Holland Column

Retirement & Financial Planning


Top 10 Mistakes When Planning for Retirement - #2 Inadequate Investment Diversification


Let’s continue my 10-part series with a topic near and dear to my heart, the need for “diversification.”

“I’m going to load up on company stock – since I work there, I KNOW what’s going on.” Yep, that’s exactly what many, now former, Enron employees said to themselves in the 1990s as they plowed everything they had into the company. Inadequate diversification is one of the biggest risks that investors can face. And, there is no better example of the dangers of betting your financial future on one company than Enron. It’s been awhile, and our memories tend to be short, so here’s a recap:

Ironically named America’s “Most Innovative Company” for six years in a row by Fortune Magazine, Enron’s management lived up to the company’s perennial title by orchestrating one of the largest accounting frauds in U.S. history. After reporting a $618 million quarterly loss, news came out of a formal investigation by federal regulators in 2001. The publicly-traded company’s stock plummeted from $90 to just twenty-five cents per share within fifteen months! Twenty thousand Enron employees were terminated. Many had been deducting 15% from their paychecks to buy Enron stock in their 401ks. There were even stories of some employees mortgaging their houses to buy more Enron stock! Remember, these folks KNEW what was going on because they worked for the company. Well, despite their intimate knowledge of Enron, even long-term employees were duped by the company’s management (just like everyone else on Wall Street).

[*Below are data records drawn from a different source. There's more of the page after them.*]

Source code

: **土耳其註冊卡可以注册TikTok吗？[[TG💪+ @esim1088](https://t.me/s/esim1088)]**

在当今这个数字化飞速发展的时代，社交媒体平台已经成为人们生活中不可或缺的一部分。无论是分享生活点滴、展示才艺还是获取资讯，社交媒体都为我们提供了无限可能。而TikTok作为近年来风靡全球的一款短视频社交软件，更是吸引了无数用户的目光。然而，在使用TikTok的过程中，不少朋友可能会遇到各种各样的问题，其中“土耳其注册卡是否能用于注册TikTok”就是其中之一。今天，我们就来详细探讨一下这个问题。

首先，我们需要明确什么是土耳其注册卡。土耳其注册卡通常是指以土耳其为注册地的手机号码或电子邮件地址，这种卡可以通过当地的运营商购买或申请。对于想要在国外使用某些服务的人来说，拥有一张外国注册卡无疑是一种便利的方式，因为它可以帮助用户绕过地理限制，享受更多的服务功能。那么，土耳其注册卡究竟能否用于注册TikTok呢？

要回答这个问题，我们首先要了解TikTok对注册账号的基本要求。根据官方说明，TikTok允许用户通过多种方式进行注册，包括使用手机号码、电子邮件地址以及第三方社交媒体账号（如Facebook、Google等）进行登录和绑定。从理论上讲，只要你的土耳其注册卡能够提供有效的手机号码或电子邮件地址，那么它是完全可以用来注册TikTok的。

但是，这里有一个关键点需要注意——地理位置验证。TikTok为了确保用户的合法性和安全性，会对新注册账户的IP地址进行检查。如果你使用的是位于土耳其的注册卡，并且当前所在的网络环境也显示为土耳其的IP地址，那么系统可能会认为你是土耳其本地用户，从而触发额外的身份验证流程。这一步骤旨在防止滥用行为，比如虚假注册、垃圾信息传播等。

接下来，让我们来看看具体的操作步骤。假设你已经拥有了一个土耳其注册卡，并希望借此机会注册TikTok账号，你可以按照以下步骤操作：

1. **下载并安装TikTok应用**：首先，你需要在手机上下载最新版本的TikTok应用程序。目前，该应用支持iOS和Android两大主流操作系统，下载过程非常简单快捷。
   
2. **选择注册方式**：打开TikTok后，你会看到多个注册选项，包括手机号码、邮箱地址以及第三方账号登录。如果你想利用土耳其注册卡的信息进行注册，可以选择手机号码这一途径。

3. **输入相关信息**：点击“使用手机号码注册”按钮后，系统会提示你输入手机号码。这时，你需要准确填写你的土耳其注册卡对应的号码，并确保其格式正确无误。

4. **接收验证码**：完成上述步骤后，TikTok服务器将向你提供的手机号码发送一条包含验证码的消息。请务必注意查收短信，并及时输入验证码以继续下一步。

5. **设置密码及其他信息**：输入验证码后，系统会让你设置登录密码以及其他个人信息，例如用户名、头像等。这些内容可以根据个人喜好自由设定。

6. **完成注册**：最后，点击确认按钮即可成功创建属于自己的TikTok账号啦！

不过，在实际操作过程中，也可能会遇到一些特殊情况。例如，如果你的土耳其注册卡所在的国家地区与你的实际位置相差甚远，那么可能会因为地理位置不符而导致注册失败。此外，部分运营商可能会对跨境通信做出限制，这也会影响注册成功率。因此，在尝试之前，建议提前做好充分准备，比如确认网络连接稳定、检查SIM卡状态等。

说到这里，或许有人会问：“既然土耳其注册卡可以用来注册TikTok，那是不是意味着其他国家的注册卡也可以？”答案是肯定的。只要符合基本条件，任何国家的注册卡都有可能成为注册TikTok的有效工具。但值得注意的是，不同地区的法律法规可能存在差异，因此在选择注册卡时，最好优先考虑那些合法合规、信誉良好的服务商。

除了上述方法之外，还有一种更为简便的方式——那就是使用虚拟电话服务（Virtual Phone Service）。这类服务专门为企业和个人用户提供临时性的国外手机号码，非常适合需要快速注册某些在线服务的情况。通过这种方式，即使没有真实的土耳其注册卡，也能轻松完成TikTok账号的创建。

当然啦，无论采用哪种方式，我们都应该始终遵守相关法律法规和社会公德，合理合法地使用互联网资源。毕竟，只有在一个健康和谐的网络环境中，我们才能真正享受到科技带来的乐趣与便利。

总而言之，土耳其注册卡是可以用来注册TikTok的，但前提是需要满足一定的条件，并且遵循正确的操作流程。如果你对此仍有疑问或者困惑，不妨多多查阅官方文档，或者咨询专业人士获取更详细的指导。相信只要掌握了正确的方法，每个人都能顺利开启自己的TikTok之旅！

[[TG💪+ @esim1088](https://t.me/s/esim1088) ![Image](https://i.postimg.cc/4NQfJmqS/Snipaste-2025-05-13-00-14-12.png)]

“If this one investment works out, I’ll be all set.” Enron is just one story of inadequate diversification. There are many more and they don’t just involve stocks. After a lifetime of hard work, some investors jeopardize everything trying to hit a final “home run” with a real estate deal, business investment, or some other all-in gamble. Don’t you do it. I’m not saying that you shouldn’t invest in your employer’s stock (or even another “hot stock”), just don’t let it become your only investment. I generally recommend against more than 5% of your total investment portfolio being in one company’s stock. You’ll also want to shift your thinking from Return on Investment to Return of Investment.  I think twenty thousand former Enron employees would agree with me.